[Rendered images with source text]
- Opening Delimiter -
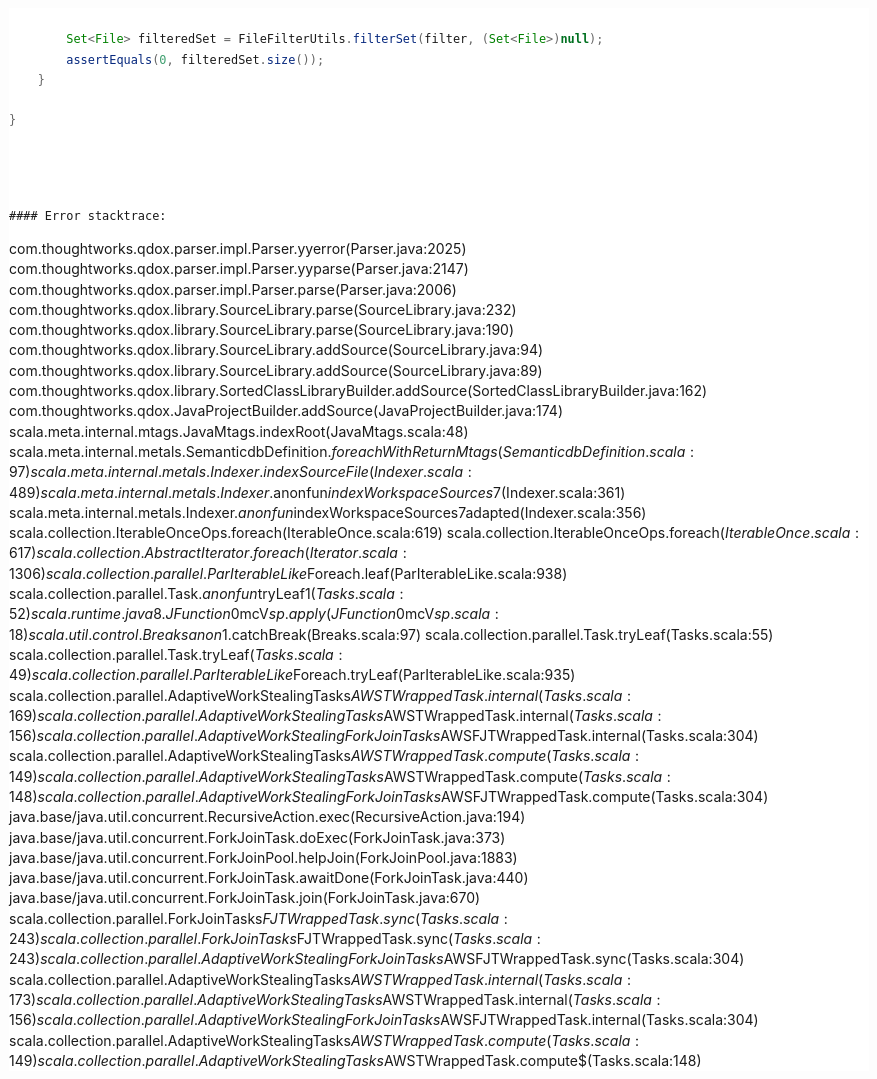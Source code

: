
 ```java

        Set<File> filteredSet = FileFilterUtils.filterSet(filter, (Set<File>)null); 
        assertEquals(0, filteredSet.size());
    }
    
}
```

```



#### Error stacktrace:

```
com.thoughtworks.qdox.parser.impl.Parser.yyerror(Parser.java:2025)
	com.thoughtworks.qdox.parser.impl.Parser.yyparse(Parser.java:2147)
	com.thoughtworks.qdox.parser.impl.Parser.parse(Parser.java:2006)
	com.thoughtworks.qdox.library.SourceLibrary.parse(SourceLibrary.java:232)
	com.thoughtworks.qdox.library.SourceLibrary.parse(SourceLibrary.java:190)
	com.thoughtworks.qdox.library.SourceLibrary.addSource(SourceLibrary.java:94)
	com.thoughtworks.qdox.library.SourceLibrary.addSource(SourceLibrary.java:89)
	com.thoughtworks.qdox.library.SortedClassLibraryBuilder.addSource(SortedClassLibraryBuilder.java:162)
	com.thoughtworks.qdox.JavaProjectBuilder.addSource(JavaProjectBuilder.java:174)
	scala.meta.internal.mtags.JavaMtags.indexRoot(JavaMtags.scala:48)
	scala.meta.internal.metals.SemanticdbDefinition$.foreachWithReturnMtags(SemanticdbDefinition.scala:97)
	scala.meta.internal.metals.Indexer.indexSourceFile(Indexer.scala:489)
	scala.meta.internal.metals.Indexer.$anonfun$indexWorkspaceSources$7(Indexer.scala:361)
	scala.meta.internal.metals.Indexer.$anonfun$indexWorkspaceSources$7$adapted(Indexer.scala:356)
	scala.collection.IterableOnceOps.foreach(IterableOnce.scala:619)
	scala.collection.IterableOnceOps.foreach$(IterableOnce.scala:617)
	scala.collection.AbstractIterator.foreach(Iterator.scala:1306)
	scala.collection.parallel.ParIterableLike$Foreach.leaf(ParIterableLike.scala:938)
	scala.collection.parallel.Task.$anonfun$tryLeaf$1(Tasks.scala:52)
	scala.runtime.java8.JFunction0$mcV$sp.apply(JFunction0$mcV$sp.scala:18)
	scala.util.control.Breaks$$anon$1.catchBreak(Breaks.scala:97)
	scala.collection.parallel.Task.tryLeaf(Tasks.scala:55)
	scala.collection.parallel.Task.tryLeaf$(Tasks.scala:49)
	scala.collection.parallel.ParIterableLike$Foreach.tryLeaf(ParIterableLike.scala:935)
	scala.collection.parallel.AdaptiveWorkStealingTasks$AWSTWrappedTask.internal(Tasks.scala:169)
	scala.collection.parallel.AdaptiveWorkStealingTasks$AWSTWrappedTask.internal$(Tasks.scala:156)
	scala.collection.parallel.AdaptiveWorkStealingForkJoinTasks$AWSFJTWrappedTask.internal(Tasks.scala:304)
	scala.collection.parallel.AdaptiveWorkStealingTasks$AWSTWrappedTask.compute(Tasks.scala:149)
	scala.collection.parallel.AdaptiveWorkStealingTasks$AWSTWrappedTask.compute$(Tasks.scala:148)
	scala.collection.parallel.AdaptiveWorkStealingForkJoinTasks$AWSFJTWrappedTask.compute(Tasks.scala:304)
	java.base/java.util.concurrent.RecursiveAction.exec(RecursiveAction.java:194)
	java.base/java.util.concurrent.ForkJoinTask.doExec(ForkJoinTask.java:373)
	java.base/java.util.concurrent.ForkJoinPool.helpJoin(ForkJoinPool.java:1883)
	java.base/java.util.concurrent.ForkJoinTask.awaitDone(ForkJoinTask.java:440)
	java.base/java.util.concurrent.ForkJoinTask.join(ForkJoinTask.java:670)
	scala.collection.parallel.ForkJoinTasks$FJTWrappedTask.sync(Tasks.scala:243)
	scala.collection.parallel.ForkJoinTasks$FJTWrappedTask.sync$(Tasks.scala:243)
	scala.collection.parallel.AdaptiveWorkStealingForkJoinTasks$AWSFJTWrappedTask.sync(Tasks.scala:304)
	scala.collection.parallel.AdaptiveWorkStealingTasks$AWSTWrappedTask.internal(Tasks.scala:173)
	scala.collection.parallel.AdaptiveWorkStealingTasks$AWSTWrappedTask.internal$(Tasks.scala:156)
	scala.collection.parallel.AdaptiveWorkStealingForkJoinTasks$AWSFJTWrappedTask.internal(Tasks.scala:304)
	scala.collection.parallel.AdaptiveWorkStealingTasks$AWSTWrappedTask.compute(Tasks.scala:149)
	scala.collection.parallel.AdaptiveWorkStealingTasks$AWSTWrappedTask.compute$(Tasks.scala:148)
- Closing Delimiter -
Return the records above in their entirety, word for word, with the pictures removed.

Source code

:
 ```java

        Set<File> filteredSet = FileFilterUtils.filterSet(filter, (Set<File>)null); 
        assertEquals(0, filteredSet.size());
    }
    
}
```

```



#### Error stacktrace:

```
com.thoughtworks.qdox.parser.impl.Parser.yyerror(Parser.java:2025)
	com.thoughtworks.qdox.parser.impl.Parser.yyparse(Parser.java:2147)
	com.thoughtworks.qdox.parser.impl.Parser.parse(Parser.java:2006)
	com.thoughtworks.qdox.library.SourceLibrary.parse(SourceLibrary.java:232)
	com.thoughtworks.qdox.library.SourceLibrary.parse(SourceLibrary.java:190)
	com.thoughtworks.qdox.library.SourceLibrary.addSource(SourceLibrary.java:94)
	com.thoughtworks.qdox.library.SourceLibrary.addSource(SourceLibrary.java:89)
	com.thoughtworks.qdox.library.SortedClassLibraryBuilder.addSource(SortedClassLibraryBuilder.java:162)
	com.thoughtworks.qdox.JavaProjectBuilder.addSource(JavaProjectBuilder.java:174)
	scala.meta.internal.mtags.JavaMtags.indexRoot(JavaMtags.scala:48)
	scala.meta.internal.metals.SemanticdbDefinition$.foreachWithReturnMtags(SemanticdbDefinition.scala:97)
	scala.meta.internal.metals.Indexer.indexSourceFile(Indexer.scala:489)
	scala.meta.internal.metals.Indexer.$anonfun$indexWorkspaceSources$7(Indexer.scala:361)
	scala.meta.internal.metals.Indexer.$anonfun$indexWorkspaceSources$7$adapted(Indexer.scala:356)
	scala.collection.IterableOnceOps.foreach(IterableOnce.scala:619)
	scala.collection.IterableOnceOps.foreach$(IterableOnce.scala:617)
	scala.collection.AbstractIterator.foreach(Iterator.scala:1306)
	scala.collection.parallel.ParIterableLike$Foreach.leaf(ParIterableLike.scala:938)
	scala.collection.parallel.Task.$anonfun$tryLeaf$1(Tasks.scala:52)
	scala.runtime.java8.JFunction0$mcV$sp.apply(JFunction0$mcV$sp.scala:18)
	scala.util.control.Breaks$$anon$1.catchBreak(Breaks.scala:97)
	scala.collection.parallel.Task.tryLeaf(Tasks.scala:55)
	scala.collection.parallel.Task.tryLeaf$(Tasks.scala:49)
	scala.collection.parallel.ParIterableLike$Foreach.tryLeaf(ParIterableLike.scala:935)
	scala.collection.parallel.AdaptiveWorkStealingTasks$AWSTWrappedTask.internal(Tasks.scala:169)
	scala.collection.parallel.AdaptiveWorkStealingTasks$AWSTWrappedTask.internal$(Tasks.scala:156)
	scala.collection.parallel.AdaptiveWorkStealingForkJoinTasks$AWSFJTWrappedTask.internal(Tasks.scala:304)
	scala.collection.parallel.AdaptiveWorkStealingTasks$AWSTWrappedTask.compute(Tasks.scala:149)
	scala.collection.parallel.AdaptiveWorkStealingTasks$AWSTWrappedTask.compute$(Tasks.scala:148)
	scala.collection.parallel.AdaptiveWorkStealingForkJoinTasks$AWSFJTWrappedTask.compute(Tasks.scala:304)
	java.base/java.util.concurrent.RecursiveAction.exec(RecursiveAction.java:194)
	java.base/java.util.concurrent.ForkJoinTask.doExec(ForkJoinTask.java:373)
	java.base/java.util.concurrent.ForkJoinPool.helpJoin(ForkJoinPool.java:1883)
	java.base/java.util.concurrent.ForkJoinTask.awaitDone(ForkJoinTask.java:440)
	java.base/java.util.concurrent.ForkJoinTask.join(ForkJoinTask.java:670)
	scala.collection.parallel.ForkJoinTasks$FJTWrappedTask.sync(Tasks.scala:243)
	scala.collection.parallel.ForkJoinTasks$FJTWrappedTask.sync$(Tasks.scala:243)
	scala.collection.parallel.AdaptiveWorkStealingForkJoinTasks$AWSFJTWrappedTask.sync(Tasks.scala:304)
	scala.collection.parallel.AdaptiveWorkStealingTasks$AWSTWrappedTask.internal(Tasks.scala:173)
	scala.collection.parallel.AdaptiveWorkStealingTasks$AWSTWrappedTask.internal$(Tasks.scala:156)
	scala.collection.parallel.AdaptiveWorkStealingForkJoinTasks$AWSFJTWrappedTask.internal(Tasks.scala:304)
	scala.collection.parallel.AdaptiveWorkStealingTasks$AWSTWrappedTask.compute(Tasks.scala:149)
	scala.collection.parallel.AdaptiveWorkStealingTasks$AWSTWrappedTask.compute$(Tasks.scala:148)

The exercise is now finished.